▸ INFORMATION GIVEN
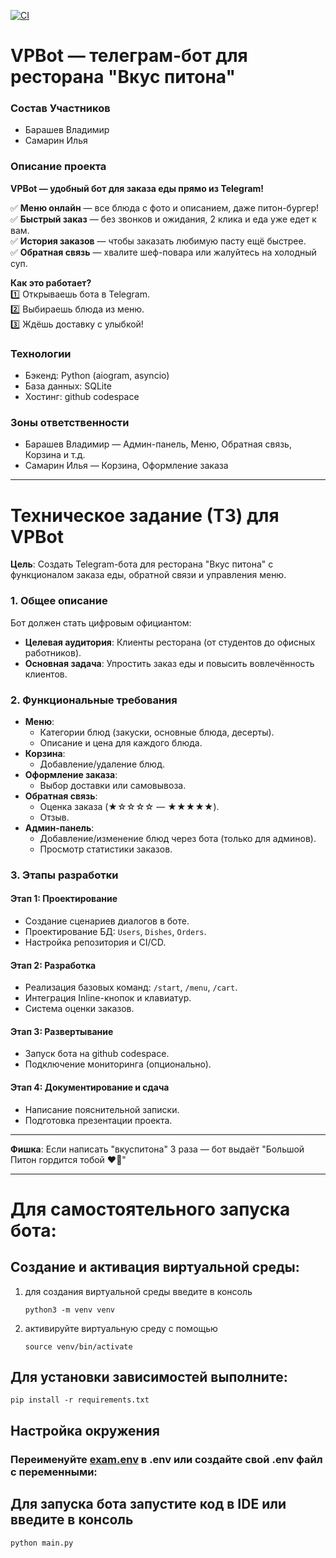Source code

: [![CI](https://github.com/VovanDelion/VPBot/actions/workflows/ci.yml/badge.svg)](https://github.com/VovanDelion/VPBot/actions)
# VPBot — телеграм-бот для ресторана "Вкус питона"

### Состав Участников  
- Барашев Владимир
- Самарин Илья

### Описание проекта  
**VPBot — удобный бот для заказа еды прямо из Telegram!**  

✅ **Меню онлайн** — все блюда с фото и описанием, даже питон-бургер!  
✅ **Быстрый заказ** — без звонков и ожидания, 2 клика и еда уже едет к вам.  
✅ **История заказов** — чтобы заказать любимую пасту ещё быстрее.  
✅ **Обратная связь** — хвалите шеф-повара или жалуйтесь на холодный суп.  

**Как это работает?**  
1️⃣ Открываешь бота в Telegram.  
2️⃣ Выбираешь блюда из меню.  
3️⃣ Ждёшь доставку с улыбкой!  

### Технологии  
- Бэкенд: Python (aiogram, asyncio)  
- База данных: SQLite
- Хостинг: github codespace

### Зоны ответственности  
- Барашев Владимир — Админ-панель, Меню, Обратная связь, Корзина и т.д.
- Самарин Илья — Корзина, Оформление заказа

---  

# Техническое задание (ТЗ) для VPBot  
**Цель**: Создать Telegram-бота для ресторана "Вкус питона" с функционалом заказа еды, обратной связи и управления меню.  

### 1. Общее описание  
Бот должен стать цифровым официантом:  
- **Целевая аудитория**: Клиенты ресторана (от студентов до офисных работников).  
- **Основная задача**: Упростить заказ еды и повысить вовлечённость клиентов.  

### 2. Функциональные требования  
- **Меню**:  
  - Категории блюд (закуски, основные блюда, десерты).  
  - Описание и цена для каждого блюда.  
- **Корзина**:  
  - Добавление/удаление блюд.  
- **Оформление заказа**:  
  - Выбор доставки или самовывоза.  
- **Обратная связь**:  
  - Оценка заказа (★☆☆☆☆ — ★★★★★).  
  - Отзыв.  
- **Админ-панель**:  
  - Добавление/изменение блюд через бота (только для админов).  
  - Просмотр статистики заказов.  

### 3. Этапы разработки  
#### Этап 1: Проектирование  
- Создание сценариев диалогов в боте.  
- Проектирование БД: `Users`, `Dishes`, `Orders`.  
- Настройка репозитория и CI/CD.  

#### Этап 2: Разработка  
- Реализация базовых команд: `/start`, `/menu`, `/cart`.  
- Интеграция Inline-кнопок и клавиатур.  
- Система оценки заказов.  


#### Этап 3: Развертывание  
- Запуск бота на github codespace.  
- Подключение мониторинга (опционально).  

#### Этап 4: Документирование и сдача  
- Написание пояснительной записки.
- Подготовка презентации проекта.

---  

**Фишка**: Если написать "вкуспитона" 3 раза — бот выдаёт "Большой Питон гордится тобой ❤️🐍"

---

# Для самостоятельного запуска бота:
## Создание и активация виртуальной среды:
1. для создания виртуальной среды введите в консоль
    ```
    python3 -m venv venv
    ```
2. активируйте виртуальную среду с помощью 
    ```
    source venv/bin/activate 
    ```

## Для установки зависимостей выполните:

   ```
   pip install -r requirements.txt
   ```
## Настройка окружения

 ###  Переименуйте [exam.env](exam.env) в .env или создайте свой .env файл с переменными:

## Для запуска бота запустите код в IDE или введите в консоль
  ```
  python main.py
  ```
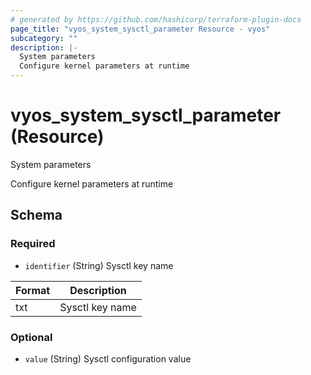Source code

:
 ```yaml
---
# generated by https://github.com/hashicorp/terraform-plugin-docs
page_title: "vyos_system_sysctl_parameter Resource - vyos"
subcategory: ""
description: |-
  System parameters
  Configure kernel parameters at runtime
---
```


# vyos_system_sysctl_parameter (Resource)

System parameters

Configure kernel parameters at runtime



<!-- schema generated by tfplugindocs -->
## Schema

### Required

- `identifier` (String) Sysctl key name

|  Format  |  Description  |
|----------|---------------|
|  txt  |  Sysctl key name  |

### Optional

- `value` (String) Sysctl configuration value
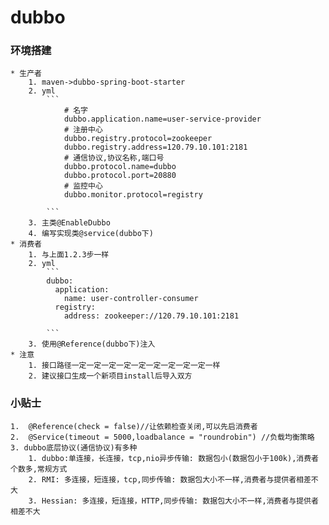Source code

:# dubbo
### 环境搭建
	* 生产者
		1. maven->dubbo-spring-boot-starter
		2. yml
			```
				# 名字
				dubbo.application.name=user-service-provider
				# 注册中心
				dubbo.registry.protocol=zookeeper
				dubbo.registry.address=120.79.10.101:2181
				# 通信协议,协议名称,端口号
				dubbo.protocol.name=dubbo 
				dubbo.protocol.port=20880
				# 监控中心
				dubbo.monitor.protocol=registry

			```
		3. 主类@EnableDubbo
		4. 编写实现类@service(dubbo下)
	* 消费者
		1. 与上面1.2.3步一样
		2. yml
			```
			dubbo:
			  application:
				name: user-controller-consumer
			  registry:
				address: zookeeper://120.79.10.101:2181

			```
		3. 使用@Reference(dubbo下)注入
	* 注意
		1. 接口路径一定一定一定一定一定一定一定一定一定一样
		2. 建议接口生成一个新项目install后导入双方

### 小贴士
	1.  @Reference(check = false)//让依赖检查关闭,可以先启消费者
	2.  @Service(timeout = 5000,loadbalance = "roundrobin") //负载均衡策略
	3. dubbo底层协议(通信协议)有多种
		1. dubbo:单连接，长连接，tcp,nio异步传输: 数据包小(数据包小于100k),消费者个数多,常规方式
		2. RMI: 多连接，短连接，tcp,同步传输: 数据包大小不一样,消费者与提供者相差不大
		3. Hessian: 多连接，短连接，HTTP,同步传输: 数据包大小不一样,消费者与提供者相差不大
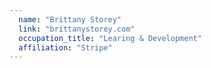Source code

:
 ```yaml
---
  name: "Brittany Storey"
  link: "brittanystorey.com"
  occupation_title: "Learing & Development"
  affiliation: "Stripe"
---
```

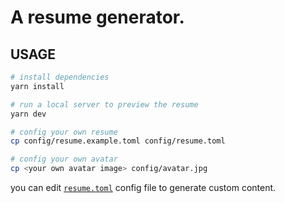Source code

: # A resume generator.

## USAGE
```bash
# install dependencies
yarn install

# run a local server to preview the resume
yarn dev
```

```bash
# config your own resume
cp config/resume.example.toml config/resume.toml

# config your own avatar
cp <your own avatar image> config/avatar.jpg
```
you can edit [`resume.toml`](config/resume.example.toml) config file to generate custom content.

▸ ACTIVITY
With the pictures left aside, set down each entry above exactly as it stands.

▸ WRITTEN ANSWER
Source code

: [![CI](https://github.com/VovanDelion/VPBot/actions/workflows/ci.yml/badge.svg)](https://github.com/VovanDelion/VPBot/actions)
# VPBot — телеграм-бот для ресторана "Вкус питона"

### Состав Участников  
- Барашев Владимир
- Самарин Илья

### Описание проекта  
**VPBot — удобный бот для заказа еды прямо из Telegram!**  

✅ **Меню онлайн** — все блюда с фото и описанием, даже питон-бургер!  
✅ **Быстрый заказ** — без звонков и ожидания, 2 клика и еда уже едет к вам.  
✅ **История заказов** — чтобы заказать любимую пасту ещё быстрее.  
✅ **Обратная связь** — хвалите шеф-повара или жалуйтесь на холодный суп.  

**Как это работает?**  
1️⃣ Открываешь бота в Telegram.  
2️⃣ Выбираешь блюда из меню.  
3️⃣ Ждёшь доставку с улыбкой!  

### Технологии  
- Бэкенд: Python (aiogram, asyncio)  
- База данных: SQLite
- Хостинг: github codespace

### Зоны ответственности  
- Барашев Владимир — Админ-панель, Меню, Обратная связь, Корзина и т.д.
- Самарин Илья — Корзина, Оформление заказа

---  

# Техническое задание (ТЗ) для VPBot  
**Цель**: Создать Telegram-бота для ресторана "Вкус питона" с функционалом заказа еды, обратной связи и управления меню.  

### 1. Общее описание  
Бот должен стать цифровым официантом:  
- **Целевая аудитория**: Клиенты ресторана (от студентов до офисных работников).  
- **Основная задача**: Упростить заказ еды и повысить вовлечённость клиентов.  

### 2. Функциональные требования  
- **Меню**:  
  - Категории блюд (закуски, основные блюда, десерты).  
  - Описание и цена для каждого блюда.  
- **Корзина**:  
  - Добавление/удаление блюд.  
- **Оформление заказа**:  
  - Выбор доставки или самовывоза.  
- **Обратная связь**:  
  - Оценка заказа (★☆☆☆☆ — ★★★★★).  
  - Отзыв.  
- **Админ-панель**:  
  - Добавление/изменение блюд через бота (только для админов).  
  - Просмотр статистики заказов.  

### 3. Этапы разработки  
#### Этап 1: Проектирование  
- Создание сценариев диалогов в боте.  
- Проектирование БД: `Users`, `Dishes`, `Orders`.  
- Настройка репозитория и CI/CD.  

#### Этап 2: Разработка  
- Реализация базовых команд: `/start`, `/menu`, `/cart`.  
- Интеграция Inline-кнопок и клавиатур.  
- Система оценки заказов.  


#### Этап 3: Развертывание  
- Запуск бота на github codespace.  
- Подключение мониторинга (опционально).  

#### Этап 4: Документирование и сдача  
- Написание пояснительной записки.
- Подготовка презентации проекта.

---  

**Фишка**: Если написать "вкуспитона" 3 раза — бот выдаёт "Большой Питон гордится тобой ❤️🐍"

---

# Для самостоятельного запуска бота:
## Создание и активация виртуальной среды:
1. для создания виртуальной среды введите в консоль
    ```
    python3 -m venv venv
    ```
2. активируйте виртуальную среду с помощью 
    ```
    source venv/bin/activate 
    ```

## Для установки зависимостей выполните:

   ```
   pip install -r requirements.txt
   ```
## Настройка окружения

 ###  Переименуйте [exam.env](exam.env) в .env или создайте свой .env файл с переменными:

## Для запуска бота запустите код в IDE или введите в консоль
  ```
  python main.py
  ```
Source code

:
 ```yaml
---
# generated by https://github.com/hashicorp/terraform-plugin-docs
page_title: "vyos_system_sysctl_parameter Resource - vyos"
subcategory: ""
description: |-
  System parameters
  Configure kernel parameters at runtime
---
```


# vyos_system_sysctl_parameter (Resource)

System parameters

Configure kernel parameters at runtime



<!-- schema generated by tfplugindocs -->
## Schema

### Required

- `identifier` (String) Sysctl key name

|  Format  |  Description  |
|----------|---------------|
|  txt  |  Sysctl key name  |

### Optional

- `value` (String) Sysctl configuration value
Source code

:# dubbo
### 环境搭建
	* 生产者
		1. maven->dubbo-spring-boot-starter
		2. yml
			```
				# 名字
				dubbo.application.name=user-service-provider
				# 注册中心
				dubbo.registry.protocol=zookeeper
				dubbo.registry.address=120.79.10.101:2181
				# 通信协议,协议名称,端口号
				dubbo.protocol.name=dubbo 
				dubbo.protocol.port=20880
				# 监控中心
				dubbo.monitor.protocol=registry

			```
		3. 主类@EnableDubbo
		4. 编写实现类@service(dubbo下)
	* 消费者
		1. 与上面1.2.3步一样
		2. yml
			```
			dubbo:
			  application:
				name: user-controller-consumer
			  registry:
				address: zookeeper://120.79.10.101:2181

			```
		3. 使用@Reference(dubbo下)注入
	* 注意
		1. 接口路径一定一定一定一定一定一定一定一定一定一样
		2. 建议接口生成一个新项目install后导入双方

### 小贴士
	1.  @Reference(check = false)//让依赖检查关闭,可以先启消费者
	2.  @Service(timeout = 5000,loadbalance = "roundrobin") //负载均衡策略
	3. dubbo底层协议(通信协议)有多种
		1. dubbo:单连接，长连接，tcp,nio异步传输: 数据包小(数据包小于100k),消费者个数多,常规方式
		2. RMI: 多连接，短连接，tcp,同步传输: 数据包大小不一样,消费者与提供者相差不大
		3. Hessian: 多连接，短连接，HTTP,同步传输: 数据包大小不一样,消费者与提供者相差不大
Source code

:
 ```yaml
---
  name: "Brittany Storey"
  link: "brittanystorey.com"
  occupation_title: "Learing & Development"
  affiliation: "Stripe"
---
```

Source code

: # A resume generator.

## USAGE
```bash
# install dependencies
yarn install

# run a local server to preview the resume
yarn dev
```

```bash
# config your own resume
cp config/resume.example.toml config/resume.toml

# config your own avatar
cp <your own avatar image> config/avatar.jpg
```
you can edit [`resume.toml`](config/resume.example.toml) config file to generate custom content.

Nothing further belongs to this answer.